Collected data:
--- START ---

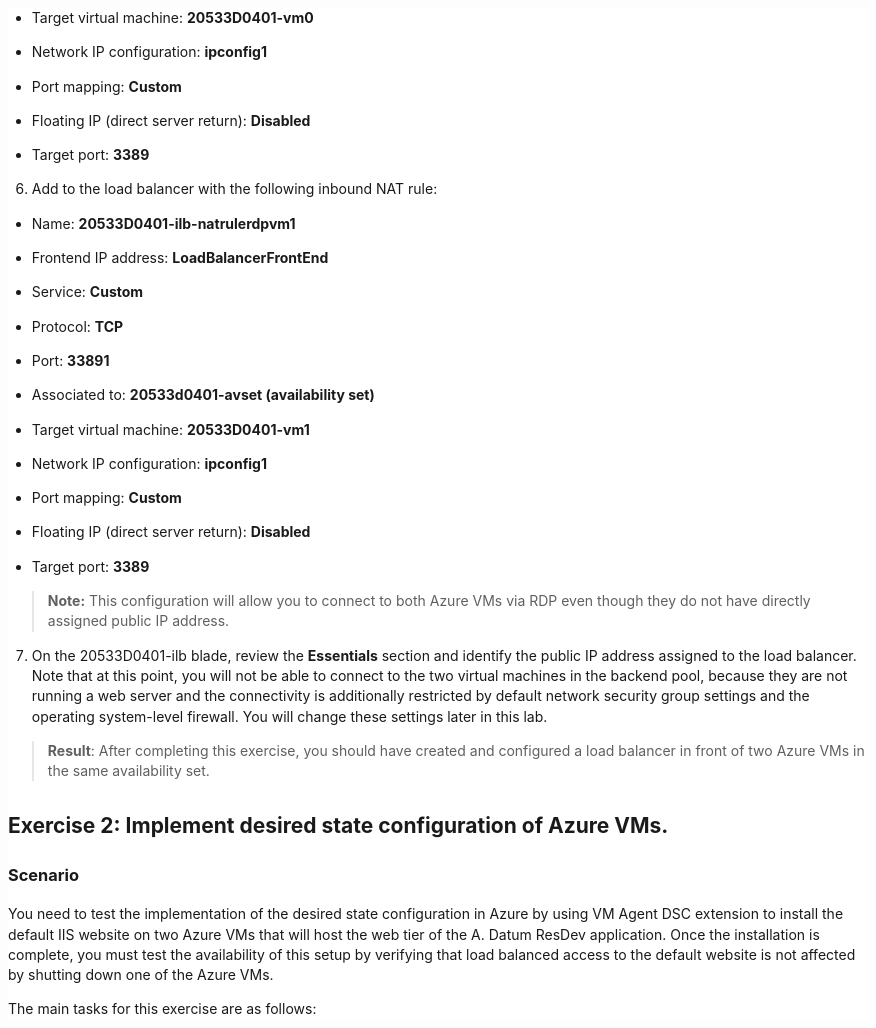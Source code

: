   - Target virtual machine: **20533D0401-vm0**

  - Network IP configuration: **ipconfig1**

  - Port mapping: **Custom**

  - Floating IP (direct server return): **Disabled**

  - Target port: **3389**

6. Add to the load balancer with the following inbound NAT rule: 

  - Name: **20533D0401-ilb-natrulerdpvm1**

  - Frontend IP address: **LoadBalancerFrontEnd**

  - Service: **Custom**
  
  - Protocol: **TCP**

  - Port: **33891**

  - Associated to: **20533d0401-avset (availability set)**

  - Target virtual machine: **20533D0401-vm1**

  - Network IP configuration: **ipconfig1**

  - Port mapping: **Custom**

  - Floating IP (direct server return): **Disabled**

  - Target port: **3389**

> **Note:** This configuration will allow you to connect to both Azure VMs via RDP even though they do not have directly assigned public IP address.

7. On the 20533D0401-ilb blade, review the **Essentials** section and identify the public IP address assigned to the load balancer. Note that at this point, you will not be able to connect to the two virtual machines in the backend pool, because they are not running a web server and the connectivity is additionally restricted by default network security group settings and the operating system-level firewall. You will change these settings later in this lab.


> **Result**: After completing this exercise, you should have created and configured a load balancer in front of two Azure VMs in the same availability set.


## Exercise 2: Implement desired state configuration of Azure VMs.
  
### Scenario
  
 You need to test the implementation of the desired state configuration in Azure by using VM Agent DSC extension to install the default IIS website on two Azure VMs that will host the web tier of the A. Datum ResDev application. Once the installation is complete, you must test the availability of this setup by verifying that load balanced access to the default website is not affected by shutting down one of the Azure VMs.

The main tasks for this exercise are as follows:
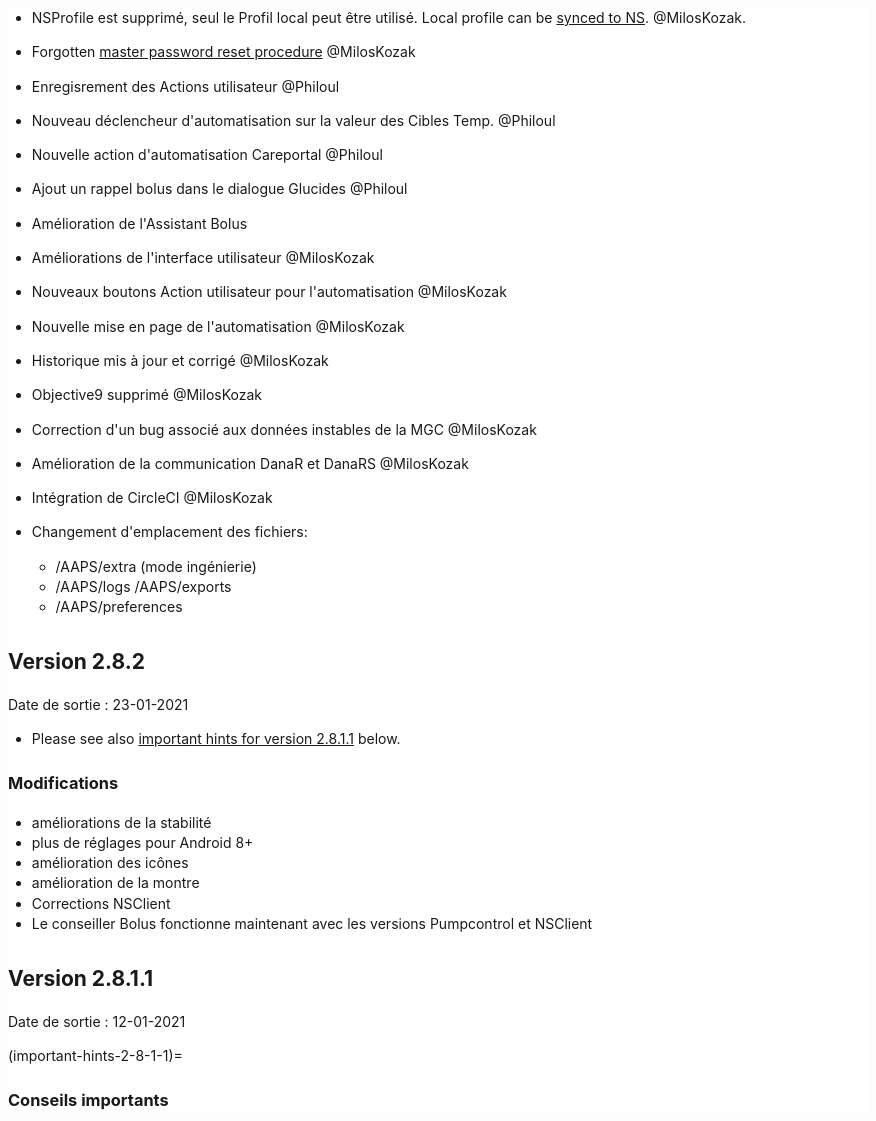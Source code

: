 - NSProfile est supprimé, seul le Profil local peut être utilisé. Local profile can be [synced to NS](#Update3_0-nightscout-profile-cannot-be-pushed). @MilosKozak.

- Forgotten [master password reset procedure](#Update3_0-reset-master-password) @MilosKozak

- Enregisrement des Actions utilisateur @Philoul

- Nouveau déclencheur d'automatisation sur la valeur des Cibles Temp. @Philoul

- Nouvelle action d'automatisation Careportal @Philoul

- Ajout un rappel bolus dans le dialogue Glucides @Philoul

- Amélioration de l'Assistant Bolus

- Améliorations de l'interface utilisateur @MilosKozak

- Nouveaux boutons Action utilisateur pour l'automatisation @MilosKozak

- Nouvelle mise en page de l'automatisation @MilosKozak

- Historique mis à jour et corrigé @MilosKozak

- Objective9 supprimé @MilosKozak

- Correction d'un bug associé aux données instables de la MGC @MilosKozak

- Amélioration de la communication DanaR et DanaRS @MilosKozak

- Intégration de CircleCI @MilosKozak

- Changement d'emplacement des fichiers:

  - /AAPS/extra (mode ingénierie)
  - /AAPS/logs /AAPS/exports
  - /AAPS/preferences

## Version 2.8.2

Date de sortie : 23-01-2021

- Please see also [important hints for version 2.8.1.1](#version-2811) below.

### Modifications

- améliorations de la stabilité
- plus de réglages pour Android 8+
- amélioration des icônes
- amélioration de la montre
- Corrections NSClient
- Le conseiller Bolus fonctionne maintenant avec les versions Pumpcontrol et NSClient

## Version 2.8.1.1

Date de sortie : 12-01-2021

(important-hints-2-8-1-1)=
### Conseils importants

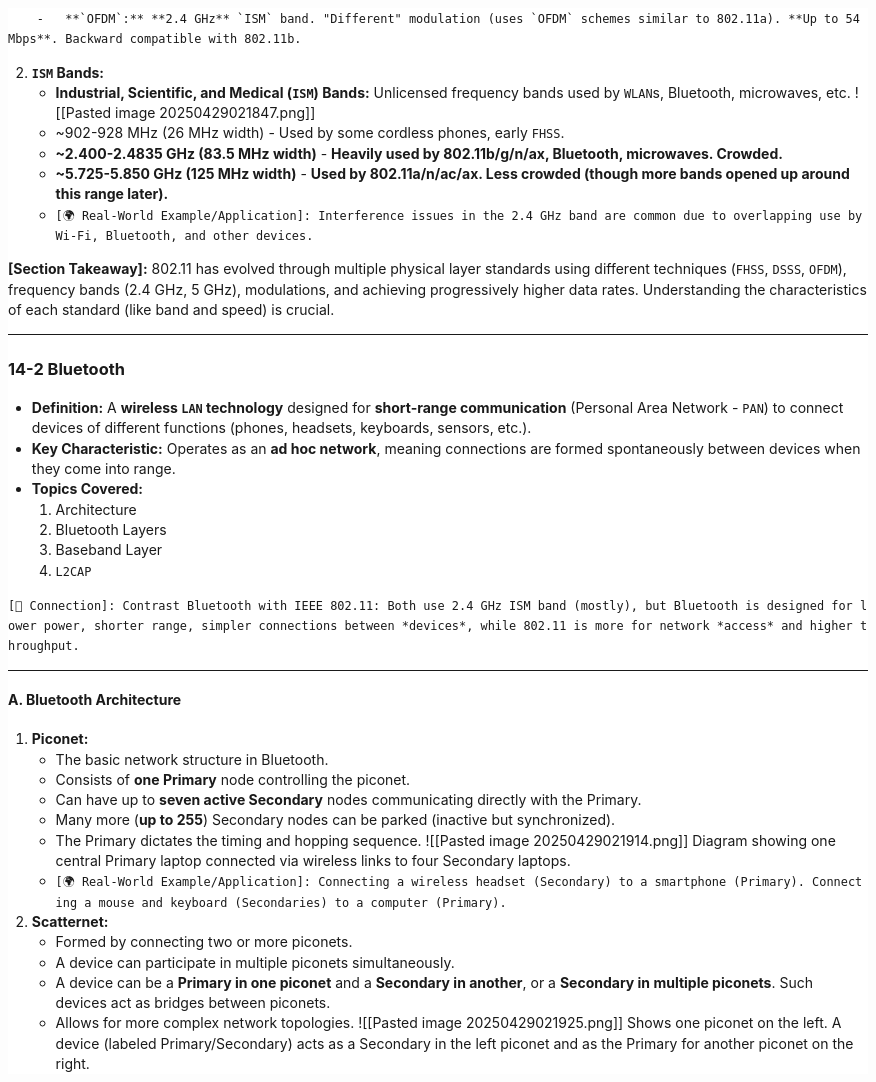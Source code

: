         -   **`OFDM`:** **2.4 GHz** `ISM` band. "Different" modulation (uses `OFDM` schemes similar to 802.11a). **Up to 54 Mbps**. Backward compatible with 802.11b.

2.  **`ISM` Bands:**
    -   **Industrial, Scientific, and Medical (`ISM`) Bands:** Unlicensed frequency bands used by `WLAN`s, Bluetooth, microwaves, etc.
    ![[Pasted image 20250429021847.png]]
    -   ~902-928 MHz (26 MHz width) - Used by some cordless phones, early `FHSS`.
    -   **~2.400-2.4835 GHz (83.5 MHz width)** - **Heavily used by 802.11b/g/n/ax, Bluetooth, microwaves. Crowded.**
    -   **~5.725-5.850 GHz (125 MHz width)** - **Used by 802.11a/n/ac/ax. Less crowded (though more bands opened up around this range later).**
    -   `[🌍 Real-World Example/Application]: Interference issues in the 2.4 GHz band are common due to overlapping use by Wi-Fi, Bluetooth, and other devices.`

**[Section Takeaway]:** 802.11 has evolved through multiple physical layer standards using different techniques (`FHSS`, `DSSS`, `OFDM`), frequency bands (2.4 GHz, 5 GHz), modulations, and achieving progressively higher data rates. Understanding the characteristics of each standard (like band and speed) is crucial.

---

### 14-2 Bluetooth

-   **Definition:** A **wireless `LAN` technology** designed for **short-range communication** (Personal Area Network - `PAN`) to connect devices of different functions (phones, headsets, keyboards, sensors, etc.).
-   **Key Characteristic:** Operates as an **ad hoc network**, meaning connections are formed spontaneously between devices when they come into range.
-   **Topics Covered:**
    1.  Architecture
    2.  Bluetooth Layers
    3.  Baseband Layer
    4.  `L2CAP`

`[🔗 Connection]: Contrast Bluetooth with IEEE 802.11: Both use 2.4 GHz ISM band (mostly), but Bluetooth is designed for lower power, shorter range, simpler connections between *devices*, while 802.11 is more for network *access* and higher throughput.`

---

#### A. Bluetooth Architecture

1.  **Piconet:**
    -   The basic network structure in Bluetooth.
    -   Consists of **one Primary** node controlling the piconet.
    -   Can have up to **seven active Secondary** nodes communicating directly with the Primary.
    -   Many more (**up to 255**) Secondary nodes can be parked (inactive but synchronized).
    -   The Primary dictates the timing and hopping sequence.
    ![[Pasted image 20250429021914.png]] 
    Diagram showing one central Primary laptop connected via wireless links to four Secondary laptops.
    -   `[🌍 Real-World Example/Application]: Connecting a wireless headset (Secondary) to a smartphone (Primary). Connecting a mouse and keyboard (Secondaries) to a computer (Primary).`
2.  **Scatternet:**
    -   Formed by connecting two or more piconets.
    -   A device can participate in multiple piconets simultaneously.
    -   A device can be a **Primary in one piconet** and a **Secondary in another**, or a **Secondary in multiple piconets**. Such devices act as bridges between piconets.
    -   Allows for more complex network topologies.
    ![[Pasted image 20250429021925.png]] 
Shows one piconet on the left. A device (labeled Primary/Secondary) acts as a Secondary in the left piconet and as the Primary for another piconet on the right.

--- END ---

**ACTION ITEM**
Type out each line of the records above exactly, skipping any pictures.

**FINISHED TASK**
Source code

:   - Target virtual machine: **20533D0401-vm0**

  - Network IP configuration: **ipconfig1**

  - Port mapping: **Custom**

  - Floating IP (direct server return): **Disabled**

  - Target port: **3389**

6. Add to the load balancer with the following inbound NAT rule: 

  - Name: **20533D0401-ilb-natrulerdpvm1**

  - Frontend IP address: **LoadBalancerFrontEnd**

  - Service: **Custom**
  
  - Protocol: **TCP**

  - Port: **33891**

  - Associated to: **20533d0401-avset (availability set)**

  - Target virtual machine: **20533D0401-vm1**

  - Network IP configuration: **ipconfig1**

  - Port mapping: **Custom**

  - Floating IP (direct server return): **Disabled**

  - Target port: **3389**

> **Note:** This configuration will allow you to connect to both Azure VMs via RDP even though they do not have directly assigned public IP address.

7. On the 20533D0401-ilb blade, review the **Essentials** section and identify the public IP address assigned to the load balancer. Note that at this point, you will not be able to connect to the two virtual machines in the backend pool, because they are not running a web server and the connectivity is additionally restricted by default network security group settings and the operating system-level firewall. You will change these settings later in this lab.


> **Result**: After completing this exercise, you should have created and configured a load balancer in front of two Azure VMs in the same availability set.


## Exercise 2: Implement desired state configuration of Azure VMs.
  
### Scenario
  
 You need to test the implementation of the desired state configuration in Azure by using VM Agent DSC extension to install the default IIS website on two Azure VMs that will host the web tier of the A. Datum ResDev application. Once the installation is complete, you must test the availability of this setup by verifying that load balanced access to the default website is not affected by shutting down one of the Azure VMs.

The main tasks for this exercise are as follows:
Source code

: - NSProfile est supprimé, seul le Profil local peut être utilisé. Local profile can be [synced to NS](#Update3_0-nightscout-profile-cannot-be-pushed). @MilosKozak.

- Forgotten [master password reset procedure](#Update3_0-reset-master-password) @MilosKozak

- Enregisrement des Actions utilisateur @Philoul

- Nouveau déclencheur d'automatisation sur la valeur des Cibles Temp. @Philoul

- Nouvelle action d'automatisation Careportal @Philoul

- Ajout un rappel bolus dans le dialogue Glucides @Philoul

- Amélioration de l'Assistant Bolus

- Améliorations de l'interface utilisateur @MilosKozak

- Nouveaux boutons Action utilisateur pour l'automatisation @MilosKozak

- Nouvelle mise en page de l'automatisation @MilosKozak

- Historique mis à jour et corrigé @MilosKozak

- Objective9 supprimé @MilosKozak

- Correction d'un bug associé aux données instables de la MGC @MilosKozak

- Amélioration de la communication DanaR et DanaRS @MilosKozak

- Intégration de CircleCI @MilosKozak

- Changement d'emplacement des fichiers:

  - /AAPS/extra (mode ingénierie)
  - /AAPS/logs /AAPS/exports
  - /AAPS/preferences

## Version 2.8.2

Date de sortie : 23-01-2021

- Please see also [important hints for version 2.8.1.1](#version-2811) below.

### Modifications

- améliorations de la stabilité
- plus de réglages pour Android 8+
- amélioration des icônes
- amélioration de la montre
- Corrections NSClient
- Le conseiller Bolus fonctionne maintenant avec les versions Pumpcontrol et NSClient

## Version 2.8.1.1

Date de sortie : 12-01-2021

(important-hints-2-8-1-1)=
### Conseils importants

Source code

:         -   **`OFDM`:** **2.4 GHz** `ISM` band. "Different" modulation (uses `OFDM` schemes similar to 802.11a). **Up to 54 Mbps**. Backward compatible with 802.11b.

2.  **`ISM` Bands:**
    -   **Industrial, Scientific, and Medical (`ISM`) Bands:** Unlicensed frequency bands used by `WLAN`s, Bluetooth, microwaves, etc.
    ![[Pasted image 20250429021847.png]]
    -   ~902-928 MHz (26 MHz width) - Used by some cordless phones, early `FHSS`.
    -   **~2.400-2.4835 GHz (83.5 MHz width)** - **Heavily used by 802.11b/g/n/ax, Bluetooth, microwaves. Crowded.**
    -   **~5.725-5.850 GHz (125 MHz width)** - **Used by 802.11a/n/ac/ax. Less crowded (though more bands opened up around this range later).**
    -   `[🌍 Real-World Example/Application]: Interference issues in the 2.4 GHz band are common due to overlapping use by Wi-Fi, Bluetooth, and other devices.`

**[Section Takeaway]:** 802.11 has evolved through multiple physical layer standards using different techniques (`FHSS`, `DSSS`, `OFDM`), frequency bands (2.4 GHz, 5 GHz), modulations, and achieving progressively higher data rates. Understanding the characteristics of each standard (like band and speed) is crucial.

---

### 14-2 Bluetooth

-   **Definition:** A **wireless `LAN` technology** designed for **short-range communication** (Personal Area Network - `PAN`) to connect devices of different functions (phones, headsets, keyboards, sensors, etc.).
-   **Key Characteristic:** Operates as an **ad hoc network**, meaning connections are formed spontaneously between devices when they come into range.
-   **Topics Covered:**
    1.  Architecture
    2.  Bluetooth Layers
    3.  Baseband Layer
    4.  `L2CAP`

`[🔗 Connection]: Contrast Bluetooth with IEEE 802.11: Both use 2.4 GHz ISM band (mostly), but Bluetooth is designed for lower power, shorter range, simpler connections between *devices*, while 802.11 is more for network *access* and higher throughput.`

---

#### A. Bluetooth Architecture

1.  **Piconet:**
    -   The basic network structure in Bluetooth.
    -   Consists of **one Primary** node controlling the piconet.
    -   Can have up to **seven active Secondary** nodes communicating directly with the Primary.
    -   Many more (**up to 255**) Secondary nodes can be parked (inactive but synchronized).
    -   The Primary dictates the timing and hopping sequence.
    ![[Pasted image 20250429021914.png]] 
    Diagram showing one central Primary laptop connected via wireless links to four Secondary laptops.
    -   `[🌍 Real-World Example/Application]: Connecting a wireless headset (Secondary) to a smartphone (Primary). Connecting a mouse and keyboard (Secondaries) to a computer (Primary).`
2.  **Scatternet:**
    -   Formed by connecting two or more piconets.
    -   A device can participate in multiple piconets simultaneously.
    -   A device can be a **Primary in one piconet** and a **Secondary in another**, or a **Secondary in multiple piconets**. Such devices act as bridges between piconets.
    -   Allows for more complex network topologies.
    ![[Pasted image 20250429021925.png]] 
Shows one piconet on the left. A device (labeled Primary/Secondary) acts as a Secondary in the left piconet and as the Primary for another piconet on the right.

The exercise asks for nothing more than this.